Once the user validates the pose refinement, TTool’s 6DoF detection is terminated, and woodworking fabrication can start. At this moment, the physical tool head is perfectly aligned with its corresponding 3D model. Most importantly, any occlusions and cluttering of the targeted object (e.g., a drill bit piercing into the wood, protection metal component hiding the circular saw blade, and simple wood chipping) do not affect the object locking achieved by TTool. This is a fundamental condition of AR fabrication, since feedback can also be computed when the tool head pierces or cuts through the wood (e.g., providing depth monitoring on when to interrupt the drilling operation), as shown in Figure 11.

3. Experimental Campaign

3.1. Experimental Set-Up

We opted to assess TTool’s pose detection accuracy in actual workshop fabrication conditions. Due to the algorithm’s significant reliance on human–machine interaction and its sensitivity to real woodworking constraints (e.g., metallic objects, noise, varying lights, and abrupt change of backgrounds), the designed evaluation is based on live-captured feeds instead of rendered benchmarks on synthetic datasets. The evaluation source code is shared with the community and can be found in the public repository of the project [45]. In addition to gauging the accuracy and precision of the estimated 6DoF poses, we include a preliminary designed form to evaluate the user experience (UX). The cognitive load and interface usability represent important components of a supervised 6DoF pose detector, such as TTool. Users are engaging with displays and contemporary operating power woodworking tools. The UX benchmark is designed to fuse state-of-the-art references in the field of UX satisfaction benchmarks [46,47,48,49] but also physical load evaluators, such as the popular NASA-TLX index [50]. However, it is important to note that the current participant pool is limited to one person with no prior construction experience but who is a competent digital literate. Consequently, further testing with a more diverse and larger population sample size is essential for a comprehensive assessment of TTool’s UX.

To assess the precision of TTool’s pose detection, we utilize a mold that is meticulously referenced to a 3D model via the use of fiducial markers of type STag [51]. This particular fiducial marker is chosen due to its capacity to perform accurate pose detection, especially in cluttered views and steep view angles compared to other artificial markers [52,53,54]. This mold serves as a replica of a 3D model in execution, featuring accurately replicated slots and hole placements where physical tool heads can be inserted and compared. Once the mold is manufactured by computer numerical control (CNC), additional scanning is performed with the inserted tools to calibrate all fabrication inaccuracies and correct them in the 3D model (see Figure 12).

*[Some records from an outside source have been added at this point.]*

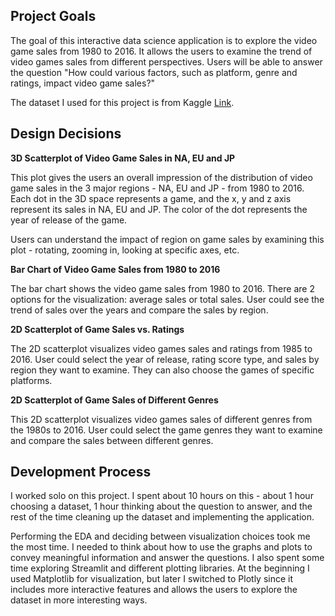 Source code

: ## Project Goals
The goal of this interactive data science application is to explore the video game sales from 1980 to 2016.
It allows the users to examine the trend of video games sales from different perspectives.
Users will be able to answer the question "How could various factors, such as platform, genre and ratings, impact video game sales?"

The dataset I used for this project is from Kaggle [Link](https://www.kaggle.com/rush4ratio/video-game-sales-with-ratings).


## Design Decisions

**3D Scatterplot of Video Game Sales in NA, EU and JP**

This plot gives the users an overall impression of the distribution of video game sales in the 3 major regions - NA, EU and JP - from 1980 to 2016.
Each dot in the 3D space represents a game, and the x, y and z axis represent its sales in NA, EU and JP.
The color of the dot represents the year of release of the game.

Users can understand the impact of region on game sales by examining this plot - rotating, zooming in, looking at specific axes, etc.

**Bar Chart of Video Game Sales from 1980 to 2016**

The bar chart shows the video game sales from 1980 to 2016.
There are 2 options for the visualization: average sales or total sales.
User could see the trend of sales over the years and compare the sales by region.

**2D Scatterplot of Game Sales vs. Ratings**

The 2D scatterplot visualizes video games sales and ratings from 1985 to 2016.
User could select the year of release, rating score type, and sales by region they want to examine.
They can also choose the games of specific platforms.

**2D Scatterplot of Game Sales of Different Genres**

This 2D scatterplot visualizes video games sales of different genres from the 1980s to 2016.
User could select the game genres they want to examine and compare the sales between different genres.

## Development Process
I worked solo on this project. 
I spent about 10 hours on this - about 1 hour choosing a dataset, 1 hour thinking about the question to answer, 
and the rest of the time cleaning up the dataset and implementing the application.

Performing the EDA and deciding between visualization choices took me the most time. 
I needed to think about how to use the graphs and plots to convey meaningful information and answer the questions.
I also spent some time exploring Streamlit and different plotting libraries.
At the beginning I used Matplotlib for visualization, 
but later I switched to Plotly since it includes more interactive features and allows the users to explore the dataset in more interesting ways.
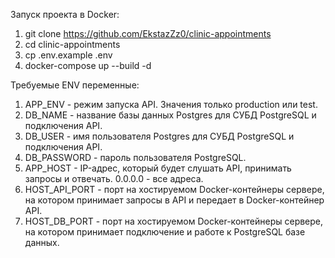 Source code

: Запуск проекта в Docker:

1. git clone https://github.com/EkstazZz0/clinic-appointments
2. cd clinic-appointments
3. cp .env.example .env
4. docker-compose up --build -d

Требуемые ENV переменные:

1. APP_ENV - режим запуска API. Значения только production или test.
2. DB_NAME - название базы данных Postgres для СУБД PostgreSQL и подключения API.
3. DB_USER - имя пользователя Postgres для СУБД PostgreSQL и подключения API.
4. DB_PASSWORD - пароль пользователя PostgreSQL.
5. APP_HOST - IP-адрес, который будет слушать API, принимать запросы и отвечать. 0.0.0.0 - все адреса.
6. HOST_API_PORT - порт на хостируемом Docker-контейнеры сервере, на котором принимает запросы в API и передает в Docker-контейнер API.
7. HOST_DB_PORT -  порт на хостируемом Docker-контейнеры сервере, на котором принимает подключение и работе к PostgreSQL базе данных.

As part of this process, the user inserts the tool head into the designated slots. The alignment for this comparison is feasible, as TTool’s camera is calibrated via the detection of fiducial markers. This results in both the computed pose of the tool and the digital twin model sharing common reference points in the same coordinate system. Hence, GT can be determined by identifying common reference points between the tool head model and its negative counterpart, such as the spinning axis. This alignment method ensures a straightforward and reliable means of obtaining accurate measurements, as shown in Figure 13.

The user is tasked with determining the pose of 162 tool heads using TTool’s pipeline. The evaluation exercise comprises four sessions, each consisting of five assessment cycles per tool, with each cycle encompassing the utilization and pose detection of nine distinct tools. As shown in Figure 14, (a,b) is a self-feeding bit (of ⌀50 and ⌀40 mm), (c) a brad-point drill bit, (d) a twist drill bit, (e) a spade drill bit, (f,g) an auger drill bit (of ⌀20 and ⌀34 mm), (i) a circular saw with (a blade of 190 mm), (l) a sword saw, and finally (m) a chain saw. Further, the varying diameters of the self-feeding and auger drill bits are introduced to stress the system’s capacity under the same typology of tools but with slightly different dimensions (i.e., a maximum of 2 cm in diameter difference). We introduce this disturbance to reproduce a common condition in which varying dimensions of the same tool head’s shape are present in the same tool set.

The evaluation is conducted on NUC-running Ubuntu 22.04 LTS with an Intel 4-Core i7-1360P processor, 32 GB of RAM, and a seven-inch touchscreen device as the designated interface. The display is mounted on each tool owing to a magnetic attachment. Further, TTool is developed as a C++ console app and API for UNIX-based systems. Opting for a ×64 machine with a connected touchscreen device significantly streamlines the research process during software development and evaluation. In addition, utilizing a more ergonomic headset or phone would necessitate proprietary software (e.g., Unity) and considerable time dedicated to code wrapping in order to adapt the source code written in C++. The use of a touchscreen device allows for software evaluation while maintaining interoperability through the low-level nature of TTool’s source code. The UX interface was realized with DearImGui [55], a versatile free-bloat graphical user interface written in C++. The control panel occupies half of the display, whereas the other half presents an augmented view of the live feed (Figure 15). The user can control the 3-step TTool’s algorithm via the provided widgets while manipulating the woodworking tools. The interface allows to automatically detect the tool (see Figure 15c), manipulate the 3D object projection via a set of sliders (see Figure 15g), activate the pose refinement (see Figure 15e), and finally save the final pose (see Figure 15f).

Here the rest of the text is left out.